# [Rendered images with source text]
"""
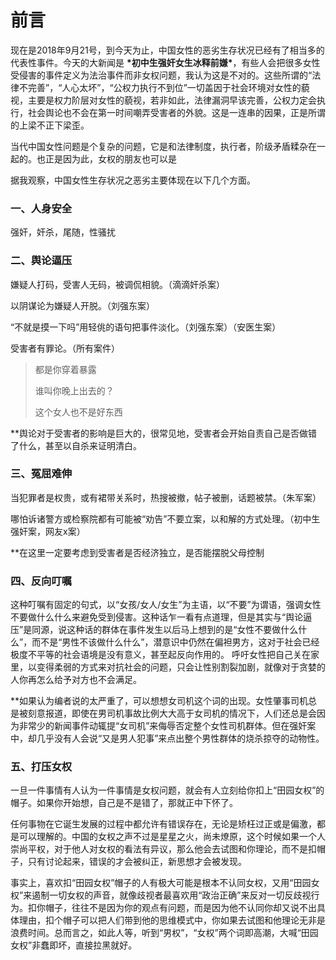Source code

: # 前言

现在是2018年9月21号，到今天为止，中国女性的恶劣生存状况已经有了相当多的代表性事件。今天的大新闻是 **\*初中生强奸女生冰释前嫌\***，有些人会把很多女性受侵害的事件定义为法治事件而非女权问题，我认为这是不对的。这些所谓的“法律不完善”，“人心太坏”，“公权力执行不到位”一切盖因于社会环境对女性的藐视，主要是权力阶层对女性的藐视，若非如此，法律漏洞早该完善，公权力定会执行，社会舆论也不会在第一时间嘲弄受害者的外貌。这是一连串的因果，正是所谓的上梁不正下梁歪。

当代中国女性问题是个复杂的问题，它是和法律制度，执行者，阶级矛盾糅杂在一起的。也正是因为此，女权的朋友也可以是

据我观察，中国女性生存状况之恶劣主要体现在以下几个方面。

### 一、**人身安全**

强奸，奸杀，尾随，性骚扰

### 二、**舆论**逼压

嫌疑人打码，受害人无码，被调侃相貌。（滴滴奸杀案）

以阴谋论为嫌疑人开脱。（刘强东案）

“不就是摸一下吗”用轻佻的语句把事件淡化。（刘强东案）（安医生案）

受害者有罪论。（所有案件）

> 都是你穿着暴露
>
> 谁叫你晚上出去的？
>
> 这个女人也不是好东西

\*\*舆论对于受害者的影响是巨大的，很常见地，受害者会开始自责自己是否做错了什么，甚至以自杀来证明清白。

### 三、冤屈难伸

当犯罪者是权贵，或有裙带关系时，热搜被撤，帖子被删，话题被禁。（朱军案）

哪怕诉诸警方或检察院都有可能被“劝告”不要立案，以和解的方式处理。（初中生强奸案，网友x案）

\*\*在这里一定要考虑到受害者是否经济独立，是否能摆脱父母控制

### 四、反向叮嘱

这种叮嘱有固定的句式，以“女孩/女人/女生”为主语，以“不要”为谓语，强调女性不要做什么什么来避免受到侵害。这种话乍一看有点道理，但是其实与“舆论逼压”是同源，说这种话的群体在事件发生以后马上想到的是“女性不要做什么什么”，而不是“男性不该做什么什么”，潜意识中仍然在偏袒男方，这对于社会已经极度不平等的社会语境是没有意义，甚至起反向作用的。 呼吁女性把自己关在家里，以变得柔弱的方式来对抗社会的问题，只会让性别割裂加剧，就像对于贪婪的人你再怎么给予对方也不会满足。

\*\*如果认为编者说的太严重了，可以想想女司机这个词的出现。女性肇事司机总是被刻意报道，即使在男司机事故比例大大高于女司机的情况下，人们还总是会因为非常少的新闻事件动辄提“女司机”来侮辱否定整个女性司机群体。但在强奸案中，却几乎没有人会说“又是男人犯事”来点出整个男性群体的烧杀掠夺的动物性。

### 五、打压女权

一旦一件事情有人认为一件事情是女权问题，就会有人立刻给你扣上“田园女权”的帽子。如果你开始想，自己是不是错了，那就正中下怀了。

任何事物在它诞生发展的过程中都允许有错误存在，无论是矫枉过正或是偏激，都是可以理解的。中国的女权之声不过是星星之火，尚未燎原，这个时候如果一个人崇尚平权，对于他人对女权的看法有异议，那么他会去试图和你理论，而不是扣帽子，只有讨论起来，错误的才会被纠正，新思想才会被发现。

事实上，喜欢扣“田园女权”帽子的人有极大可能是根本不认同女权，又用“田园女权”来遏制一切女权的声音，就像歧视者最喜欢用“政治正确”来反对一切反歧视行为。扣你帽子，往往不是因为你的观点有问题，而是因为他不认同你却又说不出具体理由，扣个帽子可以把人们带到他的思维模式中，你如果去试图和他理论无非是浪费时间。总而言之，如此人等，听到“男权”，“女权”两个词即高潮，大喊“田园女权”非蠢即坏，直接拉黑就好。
"""
"""
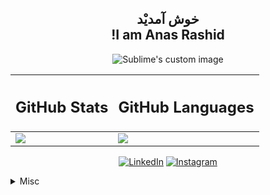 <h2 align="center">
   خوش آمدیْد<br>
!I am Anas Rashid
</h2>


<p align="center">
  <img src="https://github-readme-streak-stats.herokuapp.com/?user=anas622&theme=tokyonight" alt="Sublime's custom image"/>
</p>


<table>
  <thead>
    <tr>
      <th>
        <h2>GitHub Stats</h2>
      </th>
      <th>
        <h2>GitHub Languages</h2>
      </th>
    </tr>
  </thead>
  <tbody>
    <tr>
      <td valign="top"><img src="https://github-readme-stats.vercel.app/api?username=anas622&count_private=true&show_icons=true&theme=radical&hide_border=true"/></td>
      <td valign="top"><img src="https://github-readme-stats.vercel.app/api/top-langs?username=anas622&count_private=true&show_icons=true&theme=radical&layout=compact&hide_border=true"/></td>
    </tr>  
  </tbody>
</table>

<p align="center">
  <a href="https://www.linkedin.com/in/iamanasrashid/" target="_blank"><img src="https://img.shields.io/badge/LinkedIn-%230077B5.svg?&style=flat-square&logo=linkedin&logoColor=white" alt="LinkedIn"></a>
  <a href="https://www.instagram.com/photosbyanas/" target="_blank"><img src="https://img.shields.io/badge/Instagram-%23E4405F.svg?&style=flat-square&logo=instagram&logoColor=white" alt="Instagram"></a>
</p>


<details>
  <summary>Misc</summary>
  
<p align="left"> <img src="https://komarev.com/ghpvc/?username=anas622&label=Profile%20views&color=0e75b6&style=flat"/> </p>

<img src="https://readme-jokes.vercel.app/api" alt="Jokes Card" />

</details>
"""
# [Task goal]
Output exactly those lines of the data above that run from the line with "Source code" up to and including the line with "现在是2018年9月21号，". No pictures go in.

# [Problem solution]
Source code

: # 前言

现在是2018年9月21号，到今天为止，中国女性的恶劣生存状况已经有了相当多的代表性事件。今天的大新闻是 **\*初中生强奸女生冰释前嫌\***，有些人会把很多女性受侵害的事件定义为法治事件而非女权问题，我认为这是不对的。这些所谓的“法律不完善”，“人心太坏”，“公权力执行不到位”一切盖因于社会环境对女性的藐视，主要是权力阶层对女性的藐视，若非如此，法律漏洞早该完善，公权力定会执行，社会舆论也不会在第一时间嘲弄受害者的外貌。这是一连串的因果，正是所谓的上梁不正下梁歪。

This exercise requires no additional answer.